* _What you will do_
Look at each line below and tally those holding "Docker"; answer with that figure and nothing else.

*** Opening Working data ***

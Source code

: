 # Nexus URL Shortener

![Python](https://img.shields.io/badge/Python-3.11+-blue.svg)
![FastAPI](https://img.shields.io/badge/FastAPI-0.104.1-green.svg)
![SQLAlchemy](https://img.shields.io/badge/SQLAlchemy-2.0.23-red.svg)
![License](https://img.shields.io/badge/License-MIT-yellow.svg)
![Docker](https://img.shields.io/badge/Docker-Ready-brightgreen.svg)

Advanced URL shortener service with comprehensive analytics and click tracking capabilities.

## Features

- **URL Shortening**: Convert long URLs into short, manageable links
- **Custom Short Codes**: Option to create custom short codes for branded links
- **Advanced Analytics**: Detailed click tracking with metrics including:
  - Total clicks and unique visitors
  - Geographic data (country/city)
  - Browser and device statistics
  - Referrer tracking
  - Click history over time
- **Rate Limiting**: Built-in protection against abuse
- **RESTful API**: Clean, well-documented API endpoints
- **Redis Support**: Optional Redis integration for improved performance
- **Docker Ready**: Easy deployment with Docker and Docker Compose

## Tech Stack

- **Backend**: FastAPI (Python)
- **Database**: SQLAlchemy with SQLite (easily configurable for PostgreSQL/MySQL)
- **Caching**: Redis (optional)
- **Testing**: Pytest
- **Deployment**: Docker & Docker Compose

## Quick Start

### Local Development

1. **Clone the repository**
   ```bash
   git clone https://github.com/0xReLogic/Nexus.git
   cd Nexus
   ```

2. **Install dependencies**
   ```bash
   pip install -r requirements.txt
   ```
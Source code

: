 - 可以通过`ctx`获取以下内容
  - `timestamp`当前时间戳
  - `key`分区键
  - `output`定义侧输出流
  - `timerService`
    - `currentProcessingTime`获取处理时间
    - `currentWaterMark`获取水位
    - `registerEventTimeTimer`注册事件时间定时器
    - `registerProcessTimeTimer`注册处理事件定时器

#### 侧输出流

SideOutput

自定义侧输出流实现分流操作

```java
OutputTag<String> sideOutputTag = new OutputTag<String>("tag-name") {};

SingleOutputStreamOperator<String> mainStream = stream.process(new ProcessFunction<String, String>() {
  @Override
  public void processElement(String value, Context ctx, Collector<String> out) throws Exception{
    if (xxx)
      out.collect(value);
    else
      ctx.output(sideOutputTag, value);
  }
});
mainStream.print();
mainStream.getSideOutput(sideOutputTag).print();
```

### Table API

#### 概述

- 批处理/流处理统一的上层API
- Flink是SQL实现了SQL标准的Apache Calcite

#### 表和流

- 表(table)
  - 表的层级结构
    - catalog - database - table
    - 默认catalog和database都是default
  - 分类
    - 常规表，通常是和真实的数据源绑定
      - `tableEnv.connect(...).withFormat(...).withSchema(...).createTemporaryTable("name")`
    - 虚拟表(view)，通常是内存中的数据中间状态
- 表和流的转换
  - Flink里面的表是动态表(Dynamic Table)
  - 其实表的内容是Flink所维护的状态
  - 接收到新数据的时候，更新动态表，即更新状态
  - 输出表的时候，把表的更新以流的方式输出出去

*** Closing Working data ***

* _Task output_
3